When Ben's training is complete, the two learn of a bank which is said to have the entire town armed and ready to protect it. Jack sees this as the test he has been waiting for, and together they hatch a plan to rob it. Everything seems to be going smoothly and they are set to begin, until Jack discovers that a rival gang of outlaws is also planning to rob the bank. He is prepared to give up when Ben has a plan of his own.

Ben silently tips off the townspeople, who quickly swarm the bank with the rival outlaws inside. The gang is arrested and the entire town celebrates, allowing Jack and Ben to slip unnoticed into the bank and swiftly strip it clean. Before leaving, Jack jumps into the celebrations, ensuring that his grinning face is seen at the top of the town photo. By the time the true robbery is discovered, the two - and Lana - are gone, with a bounty of thousands on their heads and all of America searching for them - the life that Jack had always wanted.

Cast
 Paul Hogan as Jack "Lightning Jack" Kane
 Cuba Gooding Jr. as Ben Doyle
 Beverly D'Angelo as Lana Castel
 Kamala Lopez as Pilar
 Pat Hingle as U.S. Marshal Dan Kurtz
 L.Q. Jones as Sheriff Tom
 Richard Riehle as Marcus
 Frank McRae as Doyle
 Roger Daltrey as John T. Coles
 Max Cullen as Bart

Production 
Paul Hogan wanted to make a classic Western and he was attracted to the idea of making a movie about a bank robber.

Hogan created a company, Lightning Ridge Ltd, which he then floated on the Australian Stock Exchange to help fund the film through investors buying stock. Hogan raised funds this way in order to maintain creative control over the film. The company was delisted in 2001.

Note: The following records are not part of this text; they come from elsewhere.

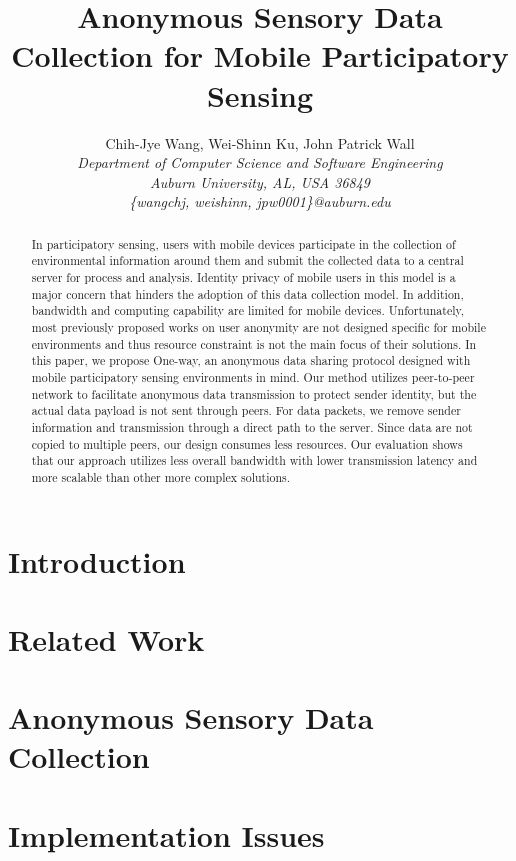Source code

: \documentclass[10pt,conference,letterpaper]{IEEEtran}
\title{Anonymous Sensory Data Collection for Mobile Participatory Sensing}
\author{
Chih-Jye Wang, Wei-Shinn Ku, John Patrick Wall
\vspace{1.6mm}\\
\fontsize{10}{10}\selectfont\itshape
Department of Computer Science and Software Engineering\\
Auburn University, AL, USA 36849\\
\fontsize{9}{9}\selectfont\ttfamily\upshape
\{wangchj, weishinn, jpw0001\}@auburn.edu\\
}
\begin{document}
\maketitle

\begin{abstract}
In participatory sensing, users with mobile devices participate in
the collection of environmental information around them and submit
the collected data to a central server for process and analysis.
Identity privacy of mobile users in this model is a major concern
that hinders the adoption of this data collection model. In
addition, bandwidth and computing capability are limited for
mobile devices. Unfortunately, most previously proposed works on
user anonymity are not designed specific for mobile environments
and thus resource constraint is not the main focus of their
solutions. In this paper, we propose One-way, an anonymous data
sharing protocol designed with mobile participatory sensing
environments in mind. Our method utilizes peer-to-peer network to
facilitate anonymous data transmission to protect sender identity,
but the actual data payload is not sent through peers. For data
packets, we remove sender information and transmission through a
direct path to the server. Since data are not copied to multiple
peers, our design consumes less resources. Our evaluation shows
that our approach utilizes less overall bandwidth with lower
transmission latency and more scalable than other more complex
solutions.
\end{abstract}


\section{Introduction}\label{sec-intro}


\section{Related Work}\label{sec-related-works}


\section{Anonymous Sensory Data Collection}\label{sec-protocol}


\section{Implementation Issues}\label{sec-imp}

\end{document}
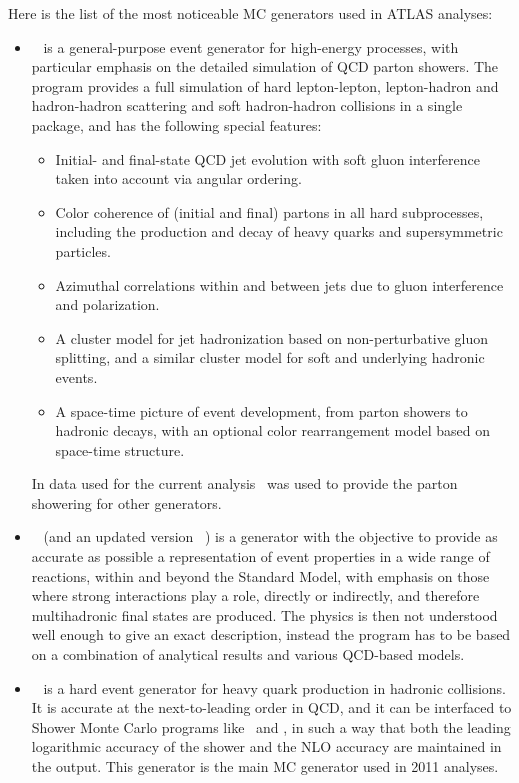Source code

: Here is the list of the most noticeable MC generators used in ATLAS analyses:
\begin{itemize}
\item \Herwig~\cite{lib:MC_herwig} is a general-purpose event generator for high-energy processes, with particular emphasis on the detailed simulation of QCD parton showers. The program provides a full simulation of hard lepton-lepton, lepton-hadron and hadron-hadron scattering and soft hadron-hadron collisions in a single package, and has the following special features:
\begin{itemize}
\item Initial- and final-state QCD jet evolution with soft gluon interference taken into account via angular ordering.
\item Color coherence of (initial and final) partons in all hard subprocesses, including the production and decay of heavy quarks and supersymmetric particles.
\item Azimuthal correlations within and between jets due to gluon interference and polarization.
\item A cluster model for jet hadronization based on non-perturbative gluon splitting, and a similar cluster model for soft and underlying hadronic events.
\item A space-time picture of event development, from parton showers to hadronic decays, with an optional color rearrangement model based on space-time structure.
\end{itemize}
In data used for the current analysis \Herwig\ was used to provide the parton showering for other generators.

\item \Pythia~\cite{lib:MC_pythia6} (and an updated version \Pythiaeight~\cite{lib:MC_pythia8}) is a generator with the objective to provide as accurate as possible a representation of event properties in a wide range of reactions, within and beyond the Standard Model, with emphasis on those where strong interactions play a role, directly or indirectly, and therefore multihadronic final states are produced. The physics is then not understood well enough to give an exact description, instead the program has to be based on a combination of analytical results and various QCD-based models.

\item \Powheg~\cite{lib:MC_powheg} is a hard event generator for heavy quark production in hadronic collisions. It is accurate at the next-to-leading order in QCD, and it can be interfaced to Shower Monte Carlo programs like \Herwig\ and \Pythia, in such a way that both the leading logarithmic accuracy of the shower and the NLO accuracy are maintained in the output. This generator is the main MC generator used in 2011 analyses.


\end{itemize}

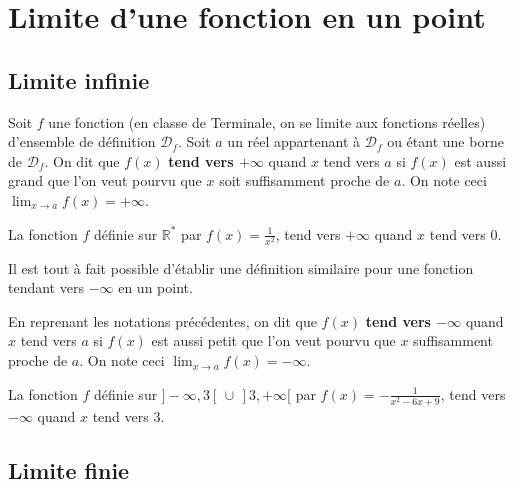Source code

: 



	\section{Limite d'une fonction en un point}

	\subsection{Limite infinie}

	\begin{formula}
		Soit $f$ une fonction (en classe de Terminale, on se limite aux fonctions réelles) d'ensemble de définition $\mathcal{D}_f$. Soit $a$ un réel appartenant à $\mathcal{D}_f$ ou étant une borne de $\mathcal{D}_f$.
		\newpar
		On dit que $f(x)$ \textbf{tend vers $+\infty$} quand $x$ tend vers $a$ si $f(x)$ est aussi grand que l'on veut pourvu que $x$ soit suffisamment proche de $a$.
		\newpar
		On note ceci $\lim_{x \rightarrow a} f(x) = +\infty$.
	\end{formula}

	\begin{tip}[Exemple]
		La fonction $f$ définie sur $\mathbb{R}^*$ par $f(x) = \frac{1}{x^2}$, tend vers $+\infty$ quand $x$ tend vers $0$.
	\end{tip}

	Il est tout à fait possible d'établir une définition similaire pour une fonction tendant vers $-\infty$ en un point.

	\begin{tip}
		En reprenant les notations précédentes, on dit que $f(x)$ \textbf{tend vers $-\infty$} quand $x$ tend vers $a$ si $f(x)$ est aussi petit que l'on veut pourvu que $x$ suffisamment proche de $a$.
		\newpar
		On note ceci $\lim_{x \rightarrow a} f(x) = -\infty$.
	\end{tip}

	\begin{tip}[Exemple]
		La fonction $f$ définie sur $]-\infty, 3[ \, \cup \, ]3, +\infty[$ par $f(x) = -\frac{1}{x^2-6x+9}$, tend vers $-\infty$ quand $x$ tend vers $3$.
	\end{tip}

	\subsection{Limite finie}

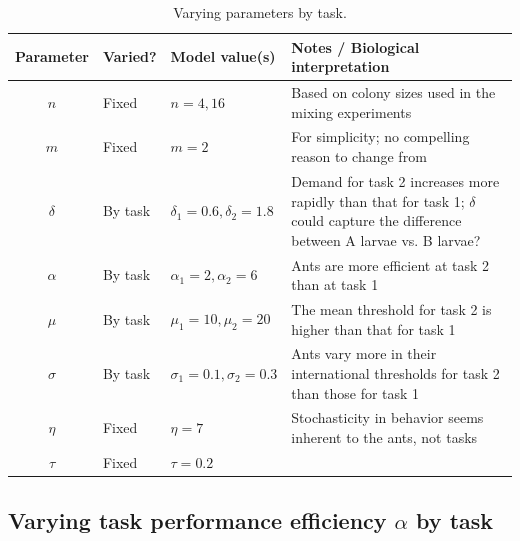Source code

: \documentclass[11pt]{article}
\begin{document}
\begin{appendices}
\begin{table}[H] \small
  \begin{center}
    \begin{tabular}{|c|>{\centering}m{0.65in}|>{\centering}m{1.15in}|m{3.5in}|} 
      \hline
      \textbf{Parameter} & \textbf{Varied?} & \textbf{Model value(s)} & \textbf{Notes / Biological interpretation} \\ \hline
      $n$ & Fixed & $n = 4, 16$ & Based on colony sizes used in the mixing experiments \\ \hline
      $m$ & Fixed & $m = 2$ & For simplicity; no compelling reason to change from \cite{ulrich2018} \\ \hline
      $\delta$ & By task & $\delta_1 = 0.6, \delta_2 = 1.8 $ & Demand for task 2 increases more rapidly than that for task 1; $\delta$ could capture the difference between A larvae vs. B larvae? \\ \hline
      $\alpha$ & By task  & $\alpha_1 = 2,\alpha_2 = 6$ & Ants are more efficient at task 2 than at task 1 \\ \hline
      $\mu$ & By task  & $\mu_1 = 10,\mu_2 = 20 $ & The mean threshold for task 2 is higher than that for task 1\\ \hline
      $\sigma$ & By task & $\sigma_1 = 0.1, \sigma_2 = 0.3$ & Ants vary more in their international thresholds for task 2 than those for task 1 \\ \hline
      $\eta$ & Fixed & $\eta = 7$ & Stochasticity in behavior seems inherent to the ants, not tasks\\ \hline
      $\tau$ & Fixed & $\tau = 0.2$ & 
      \\ \hline
    \end{tabular}
    \caption{Varying parameters by task.}
    \label{tab:table3}
  \end{center}
\end{table}

\subsection{Varying task performance efficiency $\alpha$ by task}


\end{appendices}
\end{document}
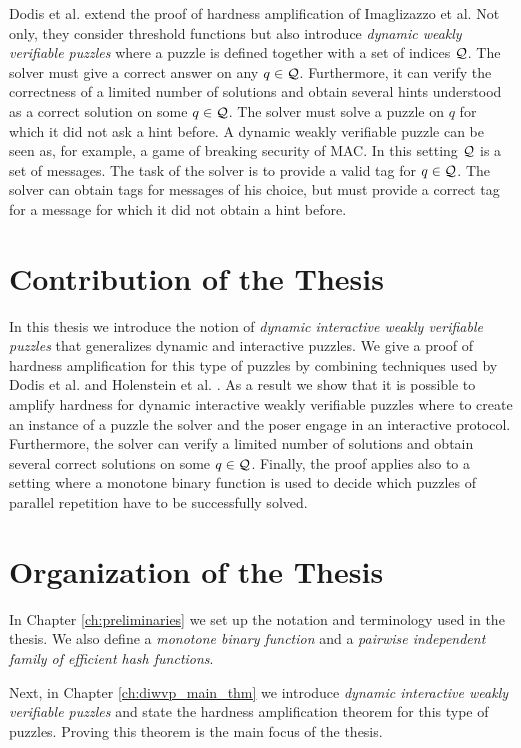 Dodis et al. \cite{dodis2009security} extend the proof of hardness amplification of Imaglizazzo et al.
Not only, they consider threshold functions but also introduce \textit{dynamic weakly verifiable puzzles} where a puzzle is defined together with a set of indices $\mathcal{Q}$.
The solver must give a correct answer on any $q \in \mathcal{Q}$. Furthermore, it can verify the correctness of a limited number of solutions and
obtain several hints understood as a correct solution on some $q \in \mathcal{Q}$. The solver must solve a puzzle on $q$ for which it did not ask a hint before.
A dynamic weakly verifiable puzzle can be seen as, for example, a game of breaking security of MAC.
In this setting $\mathcal{Q}$ is a set of messages. The task of the solver is to provide a valid tag for $q \in \mathcal{Q}$.
The solver can obtain tags for messages of his choice, but must provide a correct tag for a message for which it did not obtain a hint before.

\section{Contribution of the Thesis}
In this thesis we introduce the notion of \textit{dynamic interactive weakly verifiable puzzles} that generalizes dynamic and interactive puzzles.
We give a proof of hardness amplification for this type of puzzles by combining techniques
used by Dodis et al. \cite{dodis2009security} and Holenstein et al. \cite{holenstein2011general}.
As a result we show that it is possible to amplify hardness for dynamic interactive weakly verifiable puzzles where
to create an instance of a puzzle the solver and the poser engage in an interactive protocol.
Furthermore, the solver can verify a limited number of solutions and obtain several correct solutions on some $q \in \mathcal{Q}$.
Finally, the proof applies also to a setting where a monotone binary function is used to decide which puzzles of parallel repetition
have to be successfully solved.
%
\section{Organization of the Thesis}
In Chapter \ref{ch:preliminaries} we set up the notation and terminology used in the thesis.
We also define a \textit{monotone binary function} and a \textit{pairwise independent family of efficient hash functions}.

Next, in Chapter \ref{ch:diwvp_main_thm} we introduce \textit{dynamic interactive weakly verifiable
puzzles} and state the hardness amplification theorem for this type of puzzles.
Proving this theorem is the main focus of the thesis.

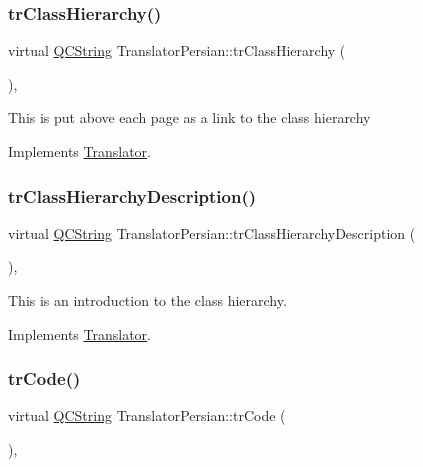 \subsubsection{\texorpdfstring{trClassHierarchy()}{trClassHierarchy()}}
{\footnotesize\ttfamily virtual \mbox{\hyperlink{class_q_c_string}{Q\+C\+String}} Translator\+Persian\+::tr\+Class\+Hierarchy (\begin{DoxyParamCaption}{ }\end{DoxyParamCaption})\hspace{0.3cm}{\ttfamily [inline]}, {\ttfamily [virtual]}}

This is put above each page as a link to the class hierarchy 

Implements \mbox{\hyperlink{class_translator}{Translator}}.

\mbox{\label{class_translator_persian_accf84f86aab540de5033dd5481629e97}} 
\subsubsection{\texorpdfstring{trClassHierarchyDescription()}{trClassHierarchyDescription()}}
{\footnotesize\ttfamily virtual \mbox{\hyperlink{class_q_c_string}{Q\+C\+String}} Translator\+Persian\+::tr\+Class\+Hierarchy\+Description (\begin{DoxyParamCaption}{ }\end{DoxyParamCaption})\hspace{0.3cm}{\ttfamily [inline]}, {\ttfamily [virtual]}}

This is an introduction to the class hierarchy. 

Implements \mbox{\hyperlink{class_translator}{Translator}}.

\mbox{\label{class_translator_persian_a444230aaa4a6c28331f3bf1a1b76b371}} 
\subsubsection{\texorpdfstring{trCode()}{trCode()}}
{\footnotesize\ttfamily virtual \mbox{\hyperlink{class_q_c_string}{Q\+C\+String}} Translator\+Persian\+::tr\+Code (\begin{DoxyParamCaption}{ }\end{DoxyParamCaption})\hspace{0.3cm}{\ttfamily [inline]}, {\ttfamily [virtual]}}


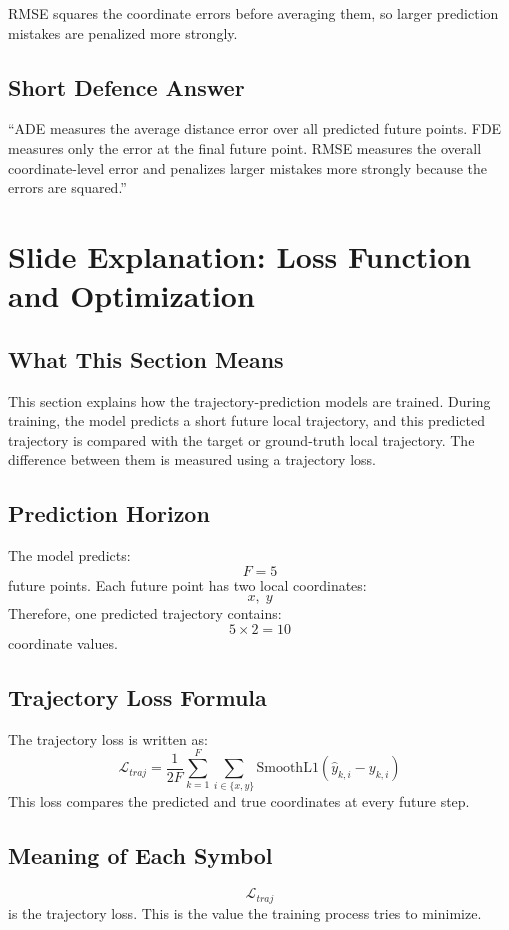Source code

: \documentclass[11pt,a4paper]{article}
\begin{document}
RMSE squares the coordinate errors before averaging them, so larger prediction
mistakes are penalized more strongly.

\subsection*{Short Defence Answer}
``ADE measures the average distance error over all predicted future points. FDE
measures only the error at the final future point. RMSE measures the overall
coordinate-level error and penalizes larger mistakes more strongly because the
errors are squared.''

\newpage
\section*{Slide Explanation: Loss Function and Optimization}

\subsection*{What This Section Means}
This section explains how the trajectory-prediction models are trained. During
training, the model predicts a short future local trajectory, and this predicted
trajectory is compared with the target or ground-truth local trajectory. The
difference between them is measured using a trajectory loss.

\subsection*{Prediction Horizon}
The model predicts:
\[
    F = 5
\]
future points. Each future point has two local coordinates:
\[
    x,\; y
\]
Therefore, one predicted trajectory contains:
\[
    5 \times 2 = 10
\]
coordinate values.

\subsection*{Trajectory Loss Formula}
The trajectory loss is written as:
\[
    \mathcal{L}_{traj}
    =
    \frac{1}{2F}
    \sum_{k=1}^{F}
    \sum_{i\in\{x,y\}}
    \mathrm{SmoothL1}(\hat{y}_{k,i} - y_{k,i})
\]
This loss compares the predicted and true coordinates at every future step.

\subsection*{Meaning of Each Symbol}
\[
    \mathcal{L}_{traj}
\]
is the trajectory loss. This is the value the training process tries to
minimize.
\end{document}
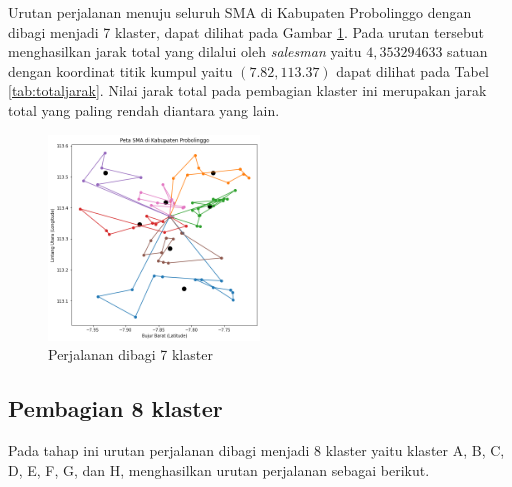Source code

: Urutan perjalanan menuju seluruh SMA di Kabupaten Probolinggo dengan dibagi menjadi 7 klaster, dapat dilihat pada Gambar \ref{fig:hasil_mtsp7}. Pada urutan tersebut menghasilkan jarak total yang dilalui oleh \textit{salesman} yaitu $4,353294633$ satuan dengan koordinat titik kumpul yaitu $(7.82, 113.37)$ dapat dilihat pada Tabel \ref{tab:totaljarak}. Nilai jarak total pada pembagian klaster ini merupakan jarak total yang paling rendah diantara yang lain.

\begin{figure}[H]
\centering
\includegraphics[width=0.5\textwidth]{Gambar/hasil_mtsp/7}
\caption{Perjalanan dibagi 7 klaster}
\label{fig:hasil_mtsp7}
\end{figure}

\subsection{Pembagian 8 klaster}

Pada tahap ini urutan perjalanan dibagi menjadi 8 klaster yaitu klaster A, B, C, D, E, F, G, dan H, menghasilkan urutan perjalanan sebagai berikut.

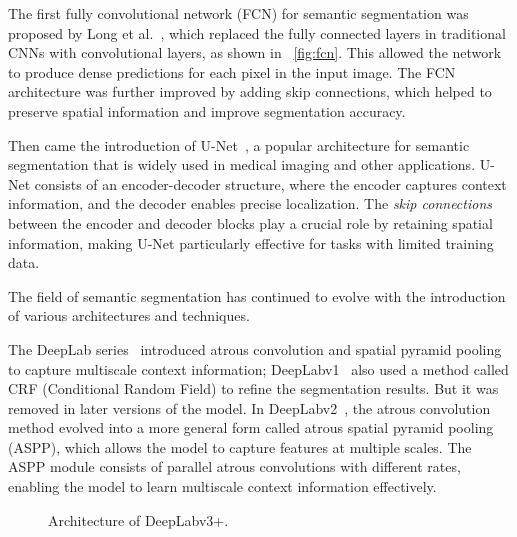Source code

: The first fully convolutional network (FCN) for semantic segmentation was proposed by Long et al.~\cite{fsss_fcn}, which replaced the fully connected layers in traditional CNNs with convolutional layers, as shown in ~\autoref{fig:fcn}. This allowed the network to produce dense predictions for each pixel in the input image. The FCN architecture was further improved by adding skip connections, which helped to preserve spatial information and improve segmentation accuracy.


Then came the introduction of U-Net~\cite{fsss_unet}, a popular architecture for semantic segmentation that is widely used in medical imaging and other applications. U-Net consists of an encoder-decoder structure, where the encoder captures context information, and the decoder enables precise localization. The \emph{skip connections} between the encoder and decoder blocks play a crucial role by retaining spatial information, making U-Net particularly effective for tasks with limited training data.

The field of semantic segmentation has continued to evolve with the introduction of various architectures and techniques.

The DeepLab series~\cite{fsss_deeplabv1, fsss_deeplabv2, fsss_deeplabv3,fsss_deeplabv3plus} introduced atrous convolution and spatial pyramid pooling to capture multiscale context information; DeepLabv1~\cite{fsss_deeplabv1} also used a method called CRF (Conditional Random Field) to refine the segmentation results. But it was removed in later versions of the model. In DeepLabv2~\cite{fsss_deeplabv2}, the atrous convolution method evolved into a more general form called atrous spatial pyramid pooling (ASPP), which allows the model to capture features at multiple scales. The ASPP module consists of parallel atrous convolutions with different rates, enabling the model to learn multiscale context information effectively.

\begin{figure}[htbp]
    \centering
    \caption{Architecture of DeepLabv3+.}
    \label{fig:dlv3+}
\end{figure}

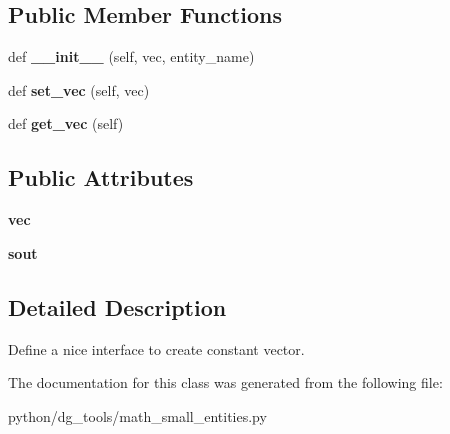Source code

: \subsection*{Public Member Functions}
\begin{DoxyCompactItemize}
\item 
def {\bfseries \+\_\+\+\_\+init\+\_\+\+\_\+} (self, vec, entity\+\_\+name)\hypertarget{classpython_1_1dg__tools_1_1math__small__entities_1_1ConstantVector_ae06311463a671fb82d7172d26943da37}{}\label{classpython_1_1dg__tools_1_1math__small__entities_1_1ConstantVector_ae06311463a671fb82d7172d26943da37}

\item 
def {\bfseries set\+\_\+vec} (self, vec)\hypertarget{classpython_1_1dg__tools_1_1math__small__entities_1_1ConstantVector_a584f02de2615a0265e56ba489b4df335}{}\label{classpython_1_1dg__tools_1_1math__small__entities_1_1ConstantVector_a584f02de2615a0265e56ba489b4df335}

\item 
def {\bfseries get\+\_\+vec} (self)\hypertarget{classpython_1_1dg__tools_1_1math__small__entities_1_1ConstantVector_a551e44e0f03aa4283783d9694aac973e}{}\label{classpython_1_1dg__tools_1_1math__small__entities_1_1ConstantVector_a551e44e0f03aa4283783d9694aac973e}

\end{DoxyCompactItemize}
\subsection*{Public Attributes}
\begin{DoxyCompactItemize}
\item 
{\bfseries vec}\hypertarget{classpython_1_1dg__tools_1_1math__small__entities_1_1ConstantVector_a4a8d243668df79c77799583641991fae}{}\label{classpython_1_1dg__tools_1_1math__small__entities_1_1ConstantVector_a4a8d243668df79c77799583641991fae}

\item 
{\bfseries sout}\hypertarget{classpython_1_1dg__tools_1_1math__small__entities_1_1ConstantVector_a8b292e537665662d7697d2d9e572ece1}{}\label{classpython_1_1dg__tools_1_1math__small__entities_1_1ConstantVector_a8b292e537665662d7697d2d9e572ece1}

\end{DoxyCompactItemize}


\subsection{Detailed Description}
Define a nice interface to create constant vector. 

The documentation for this class was generated from the following file\+:\begin{DoxyCompactItemize}
\item 
python/dg\+\_\+tools/math\+\_\+small\+\_\+entities.\+py\end{DoxyCompactItemize}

Filming took place in Santa Fe, NM; Tucson and Page, AZ; Moab, Utah; and Colorado with some interiors shot at Movie World Studios on the Gold Coast in Australia. Director Simon Wincer says making the film was a logistical nightmare because there were so many other westerns filming on the same locations at the same time, such as Wyatt Earp, Geronimo, City Slickers 2 and Tombstone.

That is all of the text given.